What to do
Once the records have been read, set every one down as it stands.

Given information

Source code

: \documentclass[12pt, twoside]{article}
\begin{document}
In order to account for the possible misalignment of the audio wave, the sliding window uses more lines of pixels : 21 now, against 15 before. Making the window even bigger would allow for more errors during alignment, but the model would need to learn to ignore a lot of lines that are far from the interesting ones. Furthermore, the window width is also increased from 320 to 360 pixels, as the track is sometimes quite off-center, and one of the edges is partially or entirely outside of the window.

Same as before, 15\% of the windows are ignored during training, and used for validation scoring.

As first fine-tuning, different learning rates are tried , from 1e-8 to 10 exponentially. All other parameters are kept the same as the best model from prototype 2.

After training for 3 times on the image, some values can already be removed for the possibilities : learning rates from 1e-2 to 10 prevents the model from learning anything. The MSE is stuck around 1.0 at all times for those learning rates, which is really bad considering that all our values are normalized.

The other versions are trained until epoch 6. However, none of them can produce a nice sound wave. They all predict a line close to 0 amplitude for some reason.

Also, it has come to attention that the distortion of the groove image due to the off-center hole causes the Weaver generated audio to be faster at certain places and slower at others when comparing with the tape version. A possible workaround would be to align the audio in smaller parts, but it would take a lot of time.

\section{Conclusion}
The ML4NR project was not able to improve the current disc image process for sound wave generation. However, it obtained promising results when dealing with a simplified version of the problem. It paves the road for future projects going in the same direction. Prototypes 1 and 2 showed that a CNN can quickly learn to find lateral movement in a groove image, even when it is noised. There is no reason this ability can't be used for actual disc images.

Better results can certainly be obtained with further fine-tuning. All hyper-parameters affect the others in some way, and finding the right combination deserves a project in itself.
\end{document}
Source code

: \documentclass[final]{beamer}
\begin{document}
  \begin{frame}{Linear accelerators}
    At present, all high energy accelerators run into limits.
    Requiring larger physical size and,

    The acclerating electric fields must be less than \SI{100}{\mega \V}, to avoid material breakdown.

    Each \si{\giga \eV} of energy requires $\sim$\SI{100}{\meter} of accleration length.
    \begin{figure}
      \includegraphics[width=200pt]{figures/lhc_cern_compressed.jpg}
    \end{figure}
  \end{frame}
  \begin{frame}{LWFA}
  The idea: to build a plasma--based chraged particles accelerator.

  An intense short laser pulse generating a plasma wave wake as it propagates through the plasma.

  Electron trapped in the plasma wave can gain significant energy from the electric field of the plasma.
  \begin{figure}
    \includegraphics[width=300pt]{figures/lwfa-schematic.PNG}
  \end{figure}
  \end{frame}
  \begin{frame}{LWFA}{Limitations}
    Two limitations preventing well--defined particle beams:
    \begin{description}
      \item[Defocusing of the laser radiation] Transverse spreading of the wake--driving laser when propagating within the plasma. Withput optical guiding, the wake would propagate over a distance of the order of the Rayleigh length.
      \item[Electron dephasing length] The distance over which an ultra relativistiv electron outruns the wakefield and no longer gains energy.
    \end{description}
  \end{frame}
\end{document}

Response box
Source code

: \documentclass[12pt, twoside]{article}
\begin{document}
In order to account for the possible misalignment of the audio wave, the sliding window uses more lines of pixels : 21 now, against 15 before. Making the window even bigger would allow for more errors during alignment, but the model would need to learn to ignore a lot of lines that are far from the interesting ones. Furthermore, the window width is also increased from 320 to 360 pixels, as the track is sometimes quite off-center, and one of the edges is partially or entirely outside of the window.

Same as before, 15\% of the windows are ignored during training, and used for validation scoring.

As first fine-tuning, different learning rates are tried , from 1e-8 to 10 exponentially. All other parameters are kept the same as the best model from prototype 2.

After training for 3 times on the image, some values can already be removed for the possibilities : learning rates from 1e-2 to 10 prevents the model from learning anything. The MSE is stuck around 1.0 at all times for those learning rates, which is really bad considering that all our values are normalized.

The other versions are trained until epoch 6. However, none of them can produce a nice sound wave. They all predict a line close to 0 amplitude for some reason.

Also, it has come to attention that the distortion of the groove image due to the off-center hole causes the Weaver generated audio to be faster at certain places and slower at others when comparing with the tape version. A possible workaround would be to align the audio in smaller parts, but it would take a lot of time.

\section{Conclusion}
The ML4NR project was not able to improve the current disc image process for sound wave generation. However, it obtained promising results when dealing with a simplified version of the problem. It paves the road for future projects going in the same direction. Prototypes 1 and 2 showed that a CNN can quickly learn to find lateral movement in a groove image, even when it is noised. There is no reason this ability can't be used for actual disc images.

Better results can certainly be obtained with further fine-tuning. All hyper-parameters affect the others in some way, and finding the right combination deserves a project in itself.
\end{document}
Source code

: \documentclass[final]{beamer}
\begin{document}
  \begin{frame}{Linear accelerators}
    At present, all high energy accelerators run into limits.
    Requiring larger physical size and,

    The acclerating electric fields must be less than \SI{100}{\mega \V}, to avoid material breakdown.

    Each \si{\giga \eV} of energy requires $\sim$\SI{100}{\meter} of accleration length.
    \begin{figure}
      \includegraphics[width=200pt]{figures/lhc_cern_compressed.jpg}
    \end{figure}
  \end{frame}
  \begin{frame}{LWFA}
  The idea: to build a plasma--based chraged particles accelerator.

  An intense short laser pulse generating a plasma wave wake as it propagates through the plasma.

  Electron trapped in the plasma wave can gain significant energy from the electric field of the plasma.
  \begin{figure}
    \includegraphics[width=300pt]{figures/lwfa-schematic.PNG}
  \end{figure}
  \end{frame}
  \begin{frame}{LWFA}{Limitations}
    Two limitations preventing well--defined particle beams:
    \begin{description}
      \item[Defocusing of the laser radiation] Transverse spreading of the wake--driving laser when propagating within the plasma. Withput optical guiding, the wake would propagate over a distance of the order of the Rayleigh length.
      \item[Electron dephasing length] The distance over which an ultra relativistiv electron outruns the wakefield and no longer gains energy.
    \end{description}
  \end{frame}
\end{document}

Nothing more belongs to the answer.